Ianos also frequently bears the epithet Pater, father, a significant title showing His role in the protection of humans and Guardian of the year and ordered life, which is further shown by one of His statues gesturing in a manner showing the number of days in a year. He is not the direct Father of the Gods, but is the gatekeeper to Their attentions and thus, acts as a father figure to all of us.



With all the association of beginnings and ends, and thus duality, Ianos can be understood as one of the primary gateway deities alongside Hestia. He is a deity that is to be invoked at the beginning and end of every ritual, no matter who the ritual is dedicated to.

As a God of beginnings, He is to be invoked at:

  • January 1st, the beginning of the new year: This day was consecrated to Ianos since it was the first of the new year and of the month (Kalends) of Ianos.
  • Agonalia, celebrated January 9th, March 17th, May 22nd and December 11th, this is where the rex sacrorum would make the sacrifice of a ram to Ianos.
  • The beginning of every month, the Kalends.
  • Of any prayer or ritual as a gateway deity, as it is He who presides over its beginnings and it is He who presides over its end.


It is common that sweet things are offered to Ianos, but rudimentary and less complex sacrifices are also customary. As Ianos is a source of life, civilization, and beginnings, the usual Roman sacrifices of spelt, salt, honey, figs, as symbols of these gifts can be offered.
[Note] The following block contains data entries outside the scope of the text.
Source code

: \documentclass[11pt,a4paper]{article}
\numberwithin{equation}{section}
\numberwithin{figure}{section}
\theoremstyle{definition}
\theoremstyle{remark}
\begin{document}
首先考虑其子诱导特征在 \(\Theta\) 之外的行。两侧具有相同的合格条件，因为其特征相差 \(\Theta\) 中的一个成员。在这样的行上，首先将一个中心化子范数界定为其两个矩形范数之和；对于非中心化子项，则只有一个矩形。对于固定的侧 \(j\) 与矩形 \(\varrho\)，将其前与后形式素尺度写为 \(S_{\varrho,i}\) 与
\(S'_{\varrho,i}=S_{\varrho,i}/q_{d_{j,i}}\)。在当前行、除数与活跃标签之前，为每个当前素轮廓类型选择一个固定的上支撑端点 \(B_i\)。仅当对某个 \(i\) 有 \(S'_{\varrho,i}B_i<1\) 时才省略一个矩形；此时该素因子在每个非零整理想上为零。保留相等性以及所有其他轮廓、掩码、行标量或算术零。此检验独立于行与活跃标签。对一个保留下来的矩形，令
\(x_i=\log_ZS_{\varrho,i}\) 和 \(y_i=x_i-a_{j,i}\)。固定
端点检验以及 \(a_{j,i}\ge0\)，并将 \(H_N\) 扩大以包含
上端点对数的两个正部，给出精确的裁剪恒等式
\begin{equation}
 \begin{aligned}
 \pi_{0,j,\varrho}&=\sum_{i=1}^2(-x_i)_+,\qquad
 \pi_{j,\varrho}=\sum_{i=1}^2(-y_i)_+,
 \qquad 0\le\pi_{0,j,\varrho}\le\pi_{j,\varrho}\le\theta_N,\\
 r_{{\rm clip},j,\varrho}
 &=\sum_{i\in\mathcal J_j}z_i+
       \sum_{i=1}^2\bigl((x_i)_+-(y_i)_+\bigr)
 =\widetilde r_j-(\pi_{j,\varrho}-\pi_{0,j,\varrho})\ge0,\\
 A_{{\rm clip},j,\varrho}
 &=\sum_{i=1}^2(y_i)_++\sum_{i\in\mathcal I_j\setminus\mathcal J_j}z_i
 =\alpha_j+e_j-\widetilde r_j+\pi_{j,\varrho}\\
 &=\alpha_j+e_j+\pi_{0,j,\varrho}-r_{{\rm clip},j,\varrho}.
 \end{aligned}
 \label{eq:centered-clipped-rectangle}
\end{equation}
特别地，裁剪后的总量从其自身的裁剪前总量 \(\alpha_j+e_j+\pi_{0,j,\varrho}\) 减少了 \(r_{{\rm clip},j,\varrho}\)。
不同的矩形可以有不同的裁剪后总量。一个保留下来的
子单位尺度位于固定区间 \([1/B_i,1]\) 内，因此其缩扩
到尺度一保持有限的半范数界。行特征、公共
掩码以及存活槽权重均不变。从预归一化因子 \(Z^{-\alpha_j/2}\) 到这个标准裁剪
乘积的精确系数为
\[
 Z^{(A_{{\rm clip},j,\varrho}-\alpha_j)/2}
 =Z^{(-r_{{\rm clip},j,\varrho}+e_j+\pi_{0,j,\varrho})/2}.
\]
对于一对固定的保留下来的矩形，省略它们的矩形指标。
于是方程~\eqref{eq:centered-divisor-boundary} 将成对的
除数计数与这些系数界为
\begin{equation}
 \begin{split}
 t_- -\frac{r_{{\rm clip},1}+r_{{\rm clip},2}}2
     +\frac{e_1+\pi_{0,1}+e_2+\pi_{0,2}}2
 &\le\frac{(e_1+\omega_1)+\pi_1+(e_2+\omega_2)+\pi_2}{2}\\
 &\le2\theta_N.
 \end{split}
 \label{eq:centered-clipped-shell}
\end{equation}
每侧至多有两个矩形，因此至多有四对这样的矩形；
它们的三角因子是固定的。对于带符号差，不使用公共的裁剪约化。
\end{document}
Crystalinks Editors. “Janus – God of Gates and Doors.” Crystalinks. Accessed September 02, 2017. http://www.crystalinks.com/janus.html.

Nova Roma. “Ianus.” NOVA ROMA Dedicated to the restoration of classical Roman religion, culture and virtues. Accessed August 17, 2017. http://www.novaroma.org/nr/Janus.

HonorTheGods. “January 1st.” Honor the gods. January 01, 2018. Accessed January 01, 2018. http://honorthegods.tumblr.com/post/169173609528/roman-silver-coin-obverse-janus-with-laurel.

Philo , L. Curtius. “Gods (Roman Republic).” Roman Republic: RES PVBLICA ROMANA. March 28, 2016. Accessed September 02, 2017. http://romanrepublic.org/bibliotheca/wiki/gods.html.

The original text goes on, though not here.